(Beginning of EXERCISE MATERIAL)
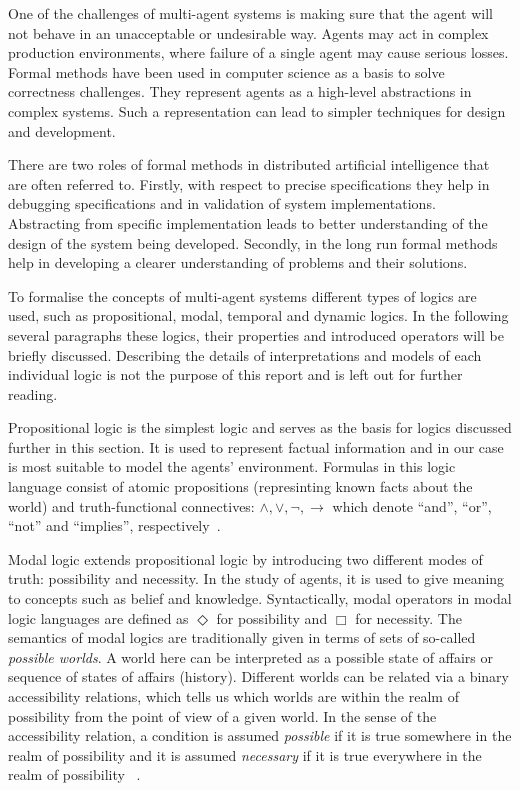 One of the challenges of multi-agent systems is making sure that the agent will not behave in an unacceptable or undesirable way.
Agents may act in complex production environments, where failure of a single agent may cause serious losses.
Formal methods have been used in computer science as a basis to solve correctness challenges.
They represent agents as a high-level abstractions in complex systems.
Such a representation can lead to simpler techniques for design and development.

There are two roles of formal methods in distributed artificial intelligence that are often referred to.
Firstly, with respect to precise specifications they help in debugging specifications and in validation of system implementations.
Abstracting from specific implementation leads to better understanding of the design of the system being developed.
Secondly, in the long run formal methods help in developing a clearer understanding of problems and their solutions. \cite{Singh_99}

To formalise the concepts of multi-agent systems different types of logics are used, such as propositional, modal, temporal and dynamic logics.
In the following several paragraphs these logics, their properties and introduced operators will be briefly discussed.
Describing the details of interpretations and models of each individual logic is not the purpose of this report and is left out for further reading.

Propositional logic is the simplest logic and serves as the basis for logics discussed further in this section.
It is used to represent factual information and in our case is most suitable to model the agents' environment.
Formulas in this logic language consist of atomic propositions (represinting known facts about the world) and truth-functional connectives: $\land,\lor,\neg,\rightarrow$ which denote \enquote{and}, \enquote{or}, \enquote{not} and \enquote{implies}, respectively~\cite{Enderton_72}.

Modal logic extends propositional logic by introducing two different modes of truth: possibility and necessity.
In the study of agents, it is used to give meaning to concepts such as belief and knowledge.
Syntactically, modal operators in modal logic languages are defined as $\Diamond$  for possibility and $\Box$ for necessity.
The semantics of modal logics are traditionally given in terms of sets of so-called \emph{possible worlds}.
A world here can be interpreted as a possible state of affairs or sequence of states of affairs (history).
Different worlds can be related via a binary accessibility relations, which tells us which worlds are within the realm of possibility from the point of view of a given world.
In the sense of the accessibility relation, a condition is assumed \emph{possible} if it is true somewhere in the realm of possibility and it is assumed \emph{necessary} if it is true everywhere in the realm of possibility~ \cite{Saul_63}.

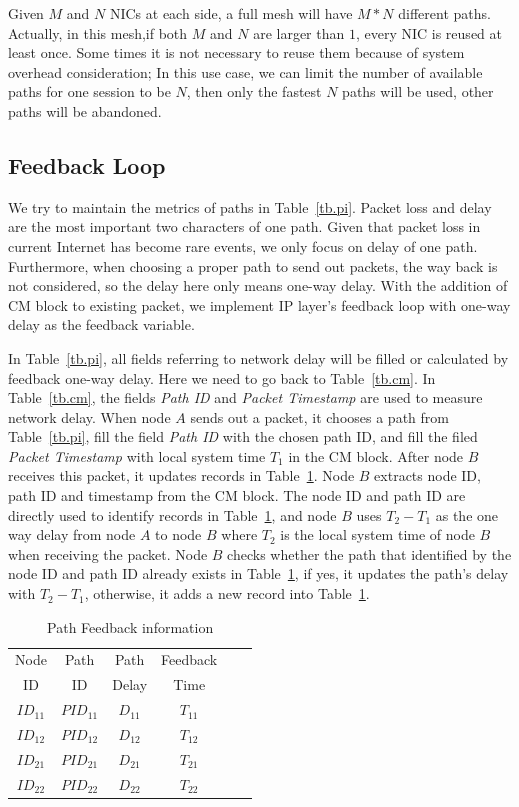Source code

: Given $M$ and $N$ NICs at each side, a full mesh will have $M*N$ different paths. Actually, in this mesh,if both $M$ and $N$ are larger than $1$, every NIC is reused at least once. Some times it is not necessary to reuse them because of system overhead consideration; In this use case, we can limit the number of available paths for one session to be $N$, then only the fastest $N$ paths will be used, other paths will be abandoned. 

\subsection{Feedback Loop}

We try to maintain the metrics of paths in Table~\ref{tb.pi}. Packet loss and delay are the most important two characters of one path. Given that packet loss in current Internet has become rare events, we only focus on delay of one path. Furthermore, when choosing a proper path to send out packets, the way back is not considered, so the delay here only means one-way delay. With the addition of CM block to existing packet, we implement IP layer's feedback loop with one-way delay as the feedback variable. 


In Table~\ref{tb.pi}, all fields referring to network delay will be filled or calculated by feedback one-way delay. Here we need to go back to Table~\ref{tb.cm}. In Table~\ref{tb.cm}, the fields \emph{Path ID} and \emph{Packet Timestamp} are used to measure network delay. When node $A$ sends out a packet, it chooses a path from Table~\ref{tb.pi}, fill the field \emph{Path ID} with the chosen path ID, and fill the filed \emph{Packet Timestamp} with local system time $T_1$ in the CM block. After node $B$ receives this packet, it updates records in Table~\ref{tb.ps}. Node $B$ extracts node ID, path ID and timestamp from the CM block. The node ID and path ID are directly used to identify records in Table~\ref{tb.ps}, and node $B$ uses $T_2-T_1$ as the one way delay from node $A$ to node $B$ where $T_2$ is the local system time of node $B$ when receiving the packet. Node $B$ checks whether the path that identified by the node ID and path ID already exists in Table~\ref{tb.ps}, if yes, it updates the path's delay with $T_2-T_1$, otherwise, it adds a new record into Table~\ref{tb.ps}.

\begin{table}[htbp]
\caption{\label{tb.ps}Path Feedback information}
\centering
\begin{tabular}{|c|c|c|c|c|c|}
\hline
 Node   & Path    & Path      & Feedback           \\
  ID    &  ID     & Delay     & Time               \\
\hline
${ID}_{11}$&${PID}_{11}$&${D}_{11}$&${T}_{11}$   \\
\hline
${ID}_{12}$&${PID}_{12}$&${D}_{12}$&${T}_{12}$   \\
\hline
${ID}_{21}$&${PID}_{21}$&${D}_{21}$&${T}_{21}$   \\
\hline
${ID}_{22}$&${PID}_{22}$&${D}_{22}$&${T}_{22}$   \\
\hline
\end{tabular}
\end{table}

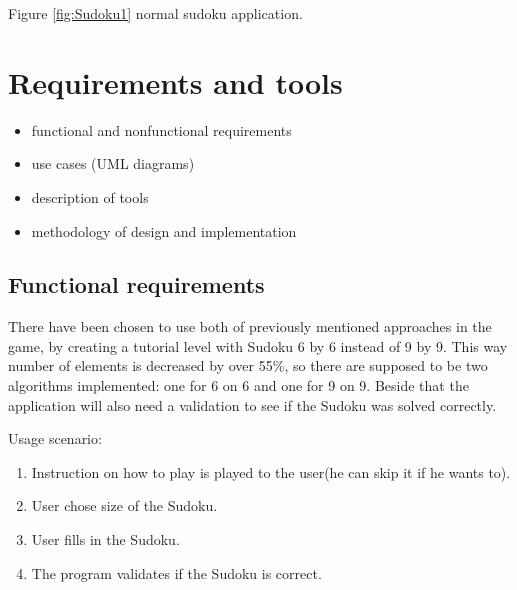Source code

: \documentclass[a4paper,twoside,12pt]{book}
\begin{document}
Figure \ref{fig:Sudoku1} normal sudoku application.

\chapter{Requirements and tools}

\begin{itemize}
\item functional and nonfunctional requirements
\item use cases (UML diagrams)
\item description of tools
\item methodology of design and implementation
\end{itemize} 

\clearpage


\section{Functional requirements}
\par
There have been chosen to use both of previously mentioned approaches in the game, by creating a tutorial level with Sudoku 6 by 6 instead of 9 by 9. This way number of elements is decreased by over 55\%, so there are supposed to be two algorithms implemented: one for 6 on 6 and one for 9 on 9. Beside that the application will also need a validation to see if the Sudoku was solved correctly.
\par
Usage scenario:
\begin{enumerate}
	\item Instruction on how to play is played to the user(he can skip it if he wants to).
	\item User chose size of the Sudoku.
	\item User fills in the Sudoku.
	\item The program validates if the Sudoku is correct.
\end{enumerate}
\end{document}
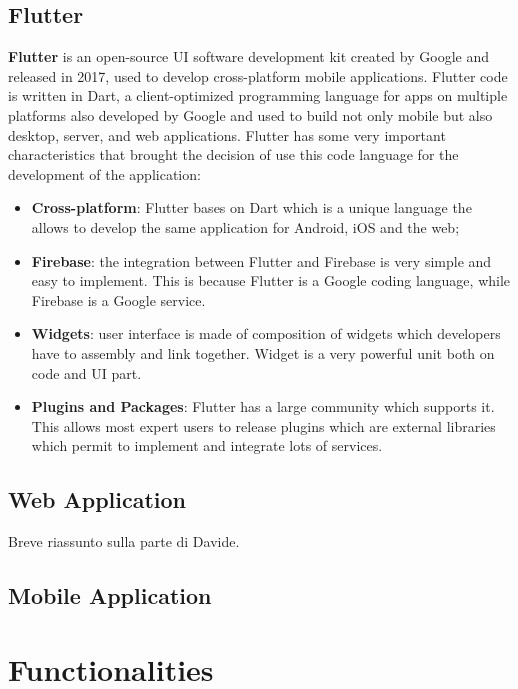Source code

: \documentclass[oneside]{book}
\begin{document}
\section{Flutter}
\textbf{Flutter} is an open-source UI software development kit created by Google and released in 2017, used to develop cross-platform mobile applications. Flutter code is written in Dart, a client-optimized programming language for apps on multiple platforms also developed by Google and used to build not only mobile but also desktop, server, and web applications. Flutter has some very important characteristics that brought the decision of use this code language for the development of the application:
\begin{itemize}
\item \textbf{Cross-platform}: Flutter bases on Dart which is a unique language the allows to develop the same application for Android, iOS and the web;
\item \textbf{Firebase}: the integration between Flutter and Firebase is very simple and easy to implement. This is because Flutter is a Google coding language, while Firebase is a Google service. 
\item \textbf{Widgets}: user interface is made of composition of widgets which developers have to assembly and link together. Widget is a very powerful unit both on code and UI part.
\item \textbf{Plugins and Packages}: Flutter has a large community which supports it. This allows most expert users to release plugins which are external libraries which permit to implement and integrate lots of services.
\end{itemize}

\section{Web Application}
Breve riassunto sulla parte di Davide.

\section{Mobile Application}

\chapter{Functionalities}
\end{document}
(End of EXERCISE MATERIAL)
WHAT YOU NEED TO DO – Set the material above down again word for word. Include none of its pictures.

EXERCISE ANSWER –
 One of the challenges of multi-agent systems is making sure that the agent will not behave in an unacceptable or undesirable way.
Agents may act in complex production environments, where failure of a single agent may cause serious losses.
Formal methods have been used in computer science as a basis to solve correctness challenges.
They represent agents as a high-level abstractions in complex systems.
Such a representation can lead to simpler techniques for design and development.

There are two roles of formal methods in distributed artificial intelligence that are often referred to.
Firstly, with respect to precise specifications they help in debugging specifications and in validation of system implementations.
Abstracting from specific implementation leads to better understanding of the design of the system being developed.
Secondly, in the long run formal methods help in developing a clearer understanding of problems and their solutions. \cite{Singh_99}

To formalise the concepts of multi-agent systems different types of logics are used, such as propositional, modal, temporal and dynamic logics.
In the following several paragraphs these logics, their properties and introduced operators will be briefly discussed.
Describing the details of interpretations and models of each individual logic is not the purpose of this report and is left out for further reading.

Propositional logic is the simplest logic and serves as the basis for logics discussed further in this section.
It is used to represent factual information and in our case is most suitable to model the agents' environment.
Formulas in this logic language consist of atomic propositions (represinting known facts about the world) and truth-functional connectives: $\land,\lor,\neg,\rightarrow$ which denote \enquote{and}, \enquote{or}, \enquote{not} and \enquote{implies}, respectively~\cite{Enderton_72}.

Modal logic extends propositional logic by introducing two different modes of truth: possibility and necessity.
In the study of agents, it is used to give meaning to concepts such as belief and knowledge.
Syntactically, modal operators in modal logic languages are defined as $\Diamond$  for possibility and $\Box$ for necessity.
The semantics of modal logics are traditionally given in terms of sets of so-called \emph{possible worlds}.
A world here can be interpreted as a possible state of affairs or sequence of states of affairs (history).
Different worlds can be related via a binary accessibility relations, which tells us which worlds are within the realm of possibility from the point of view of a given world.
In the sense of the accessibility relation, a condition is assumed \emph{possible} if it is true somewhere in the realm of possibility and it is assumed \emph{necessary} if it is true everywhere in the realm of possibility~ \cite{Saul_63}.

Source code

: Given $M$ and $N$ NICs at each side, a full mesh will have $M*N$ different paths. Actually, in this mesh,if both $M$ and $N$ are larger than $1$, every NIC is reused at least once. Some times it is not necessary to reuse them because of system overhead consideration; In this use case, we can limit the number of available paths for one session to be $N$, then only the fastest $N$ paths will be used, other paths will be abandoned. 

\subsection{Feedback Loop}

We try to maintain the metrics of paths in Table~\ref{tb.pi}. Packet loss and delay are the most important two characters of one path. Given that packet loss in current Internet has become rare events, we only focus on delay of one path. Furthermore, when choosing a proper path to send out packets, the way back is not considered, so the delay here only means one-way delay. With the addition of CM block to existing packet, we implement IP layer's feedback loop with one-way delay as the feedback variable. 


In Table~\ref{tb.pi}, all fields referring to network delay will be filled or calculated by feedback one-way delay. Here we need to go back to Table~\ref{tb.cm}. In Table~\ref{tb.cm}, the fields \emph{Path ID} and \emph{Packet Timestamp} are used to measure network delay. When node $A$ sends out a packet, it chooses a path from Table~\ref{tb.pi}, fill the field \emph{Path ID} with the chosen path ID, and fill the filed \emph{Packet Timestamp} with local system time $T_1$ in the CM block. After node $B$ receives this packet, it updates records in Table~\ref{tb.ps}. Node $B$ extracts node ID, path ID and timestamp from the CM block. The node ID and path ID are directly used to identify records in Table~\ref{tb.ps}, and node $B$ uses $T_2-T_1$ as the one way delay from node $A$ to node $B$ where $T_2$ is the local system time of node $B$ when receiving the packet. Node $B$ checks whether the path that identified by the node ID and path ID already exists in Table~\ref{tb.ps}, if yes, it updates the path's delay with $T_2-T_1$, otherwise, it adds a new record into Table~\ref{tb.ps}.

\begin{table}[htbp]
\caption{\label{tb.ps}Path Feedback information}
\centering
\begin{tabular}{|c|c|c|c|c|c|}
\hline
 Node   & Path    & Path      & Feedback           \\
  ID    &  ID     & Delay     & Time               \\
\hline
${ID}_{11}$&${PID}_{11}$&${D}_{11}$&${T}_{11}$   \\
\hline
${ID}_{12}$&${PID}_{12}$&${D}_{12}$&${T}_{12}$   \\
\hline
${ID}_{21}$&${PID}_{21}$&${D}_{21}$&${T}_{21}$   \\
\hline
${ID}_{22}$&${PID}_{22}$&${D}_{22}$&${T}_{22}$   \\
\hline
\end{tabular}
\end{table}

Source code

: \documentclass[a4paper,twoside,12pt]{book}
\begin{document}
Figure \ref{fig:Sudoku1} normal sudoku application.

\chapter{Requirements and tools}

\begin{itemize}
\item functional and nonfunctional requirements
\item use cases (UML diagrams)
\item description of tools
\item methodology of design and implementation
\end{itemize} 

\clearpage


\section{Functional requirements}
\par
There have been chosen to use both of previously mentioned approaches in the game, by creating a tutorial level with Sudoku 6 by 6 instead of 9 by 9. This way number of elements is decreased by over 55\%, so there are supposed to be two algorithms implemented: one for 6 on 6 and one for 9 on 9. Beside that the application will also need a validation to see if the Sudoku was solved correctly.
\par
Usage scenario:
\begin{enumerate}
	\item Instruction on how to play is played to the user(he can skip it if he wants to).
	\item User chose size of the Sudoku.
	\item User fills in the Sudoku.
	\item The program validates if the Sudoku is correct.
\end{enumerate}
\end{document}
Source code

: \documentclass[oneside]{book}
\begin{document}
\section{Flutter}
\textbf{Flutter} is an open-source UI software development kit created by Google and released in 2017, used to develop cross-platform mobile applications. Flutter code is written in Dart, a client-optimized programming language for apps on multiple platforms also developed by Google and used to build not only mobile but also desktop, server, and web applications. Flutter has some very important characteristics that brought the decision of use this code language for the development of the application:
\begin{itemize}
\item \textbf{Cross-platform}: Flutter bases on Dart which is a unique language the allows to develop the same application for Android, iOS and the web;
\item \textbf{Firebase}: the integration between Flutter and Firebase is very simple and easy to implement. This is because Flutter is a Google coding language, while Firebase is a Google service. 
\item \textbf{Widgets}: user interface is made of composition of widgets which developers have to assembly and link together. Widget is a very powerful unit both on code and UI part.
\item \textbf{Plugins and Packages}: Flutter has a large community which supports it. This allows most expert users to release plugins which are external libraries which permit to implement and integrate lots of services.
\end{itemize}

\section{Web Application}
Breve riassunto sulla parte di Davide.

\section{Mobile Application}

\chapter{Functionalities}
\end{document}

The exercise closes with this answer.